The user’s agent or wallet provides the requested information (DID and VCs).
The application verifies the DID and Verifiable Credentials independently of the social identity provider.
What we have now is a hybrid model where a user can leverage the ease of social logins and also provide verifiable credentials through DIDs. This is particularly useful in scenarios where a user might want to utilize a service with both their social identity and decentralized credentials.
Also - adding one more step to create an embedded wallets through threshold signature schemes (TSS) allows you to create wallets authenticated by your DID.
Advantages of Combining Decentralized and Centralized Approaches
This integration has several advantages:
User Experience: Users can continue to use familiar authentication methods while also taking advantage of the benefits of decentralized identity systems.
Data Minimization: By using Verifiable Credentials, users can choose to share only the information that is absolutely necessary.
Enhanced Security: DIDs add an additional layer of security, as they do not rely on centralized repositories of user information that are vulnerable to breaches.
Greater Control and Privacy: Users have greater control over their identity and data, as they can provide verifiable claims without the involvement of a central authority.
This hybrid approach is powerful, as it seeks to provide the best of both worlds, addressing the limitations of centralized systems while leveraging the innovations in decentralized identity management.
The Potential Unleashed
Streamlined Identity Management
The integration of DIDs and Verifiable Credentials with OAuth paves the way for streamlined identity management. Users can have a single, self-sovereign identity that can be used across platforms, thus reducing the need for managing multiple accounts.

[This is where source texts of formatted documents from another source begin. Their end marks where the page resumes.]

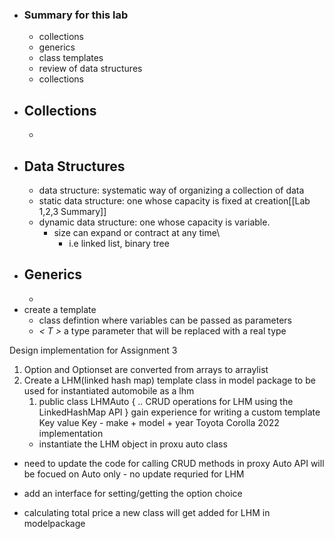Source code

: - ### Summary for this lab
	- collections
	- generics
	- class templates
	- review of data structures
	- collections
- ## Collections
	- 
- ## Data Structures
	- data structure: systematic way of organizing a collection of data
	- static data structure: one whose capacity is fixed at creation[[Lab 1,2,3 Summary]]
	- dynamic data structure: one whose capacity is variable.
		- size can expand or contract at any time\
			- i.e linked list, binary tree
- ## Generics
	- 
- create a template
	- class defintion where variables can be passed as parameters
	- *< T >* a type parameter that will be replaced with a real type


Design implementation for Assignment 3
1. Option and Optionset are converted from arrays to arraylist
2. Create a LHM(linked hash map) template class in model package to be used for instantiated automobile as a lhm
	1. public class LHMAuto<Automobile> 
			{ 
			.. CRUD operations for LHM using the LinkedHashMap API
			}
gain experience for writing a custom template
	Key value
	Key - make + model + year
			Toyota Corolla 2022
implementation
	- instantiate the LHM object in proxu auto class
- need to update the code for calling CRUD methods in proxy Auto
API will be focued on Auto only - no update requried for LHM


- add an interface for setting/getting the option choice 
- calculating total price
a new class will get added for LHM in modelpackage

Enhanced Security and Privacy
Since DIDs leverage blockchain infra, they are secure from the common vulnerabilities that centralized databases face. Additionally, with Verifiable Credentials, users have fine-grained control over the information they share. This means not only more privacy but also less liability for the businesses, as they don’t have to store sensitive data.
Seamless User Experience
Users can use familiar authentication mechanisms such as "Sign in with Google," and still leverage the security and privacy of DIDs and Verifiable Credentials. This duality brings the best of both worlds to the user’s fingertips.
Secure Embedded Wallets
With existing embedded wallet solutions, it is impossible to recover a wallet if the central auth provider is compromised. However with DID, the control is in your hands. Paired with Threshold Signature Schemes (TSS), a user can spawn a new wallet upon a successful authentication through DID.

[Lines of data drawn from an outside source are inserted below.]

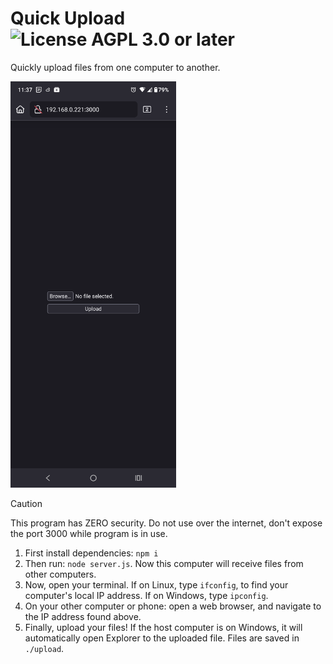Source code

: # Quick Upload ![License AGPL 3.0 or later](https://img.shields.io/github/license/NicholasDJM/Quick%20Upload)

Quickly upload files from one computer to another.

<picture>
	<img src="./screenshotMobile.png" alt="Screen shot of the program on a phone." height="650"/>
</picture>


> [!CAUTION]
> This program has ZERO security. Do not use over the internet, don't expose the port 3000 while program is in use.

1. First install dependencies: `npm i`
2. Then run: `node server.js`. Now this computer will receive files from other computers.
3. Now, open your terminal. If on Linux, type `ifconfig`, to find your computer's local IP address. If on Windows, type `ipconfig`.
4. On your other computer or phone: open a web browser, and navigate to the IP address found above.
5. Finally, upload your files! If the host computer is on Windows, it will automatically open Explorer to the uploaded file. Files are saved in `./upload`.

Programmable Access Control
One of the most powerful aspects of using DID is the ability to have programmable access control. This means that smart contracts can be employed to define complex permissions and access structures, which could dynamically evolve based on context. For instance, a user’s profile might have different access permissions in a professional setting compared to a social setting.
Scalability and Interoperability
DIDs and Verifiable Credentials are standardized, and hence, promote integration across different platforms and services. This level of interoperability is key to creating a more open and connected web.
The Road Ahead
The integration of Web3 authentication with social identities is an exciting development in the realm of digital identities. As technologies continue to evolve, we are moving towards a more secure, private, and user-centric web. The journey, however, is just beginning. It will require collaboration, innovation, and an unwavering commitment to prioritizing user empowerment.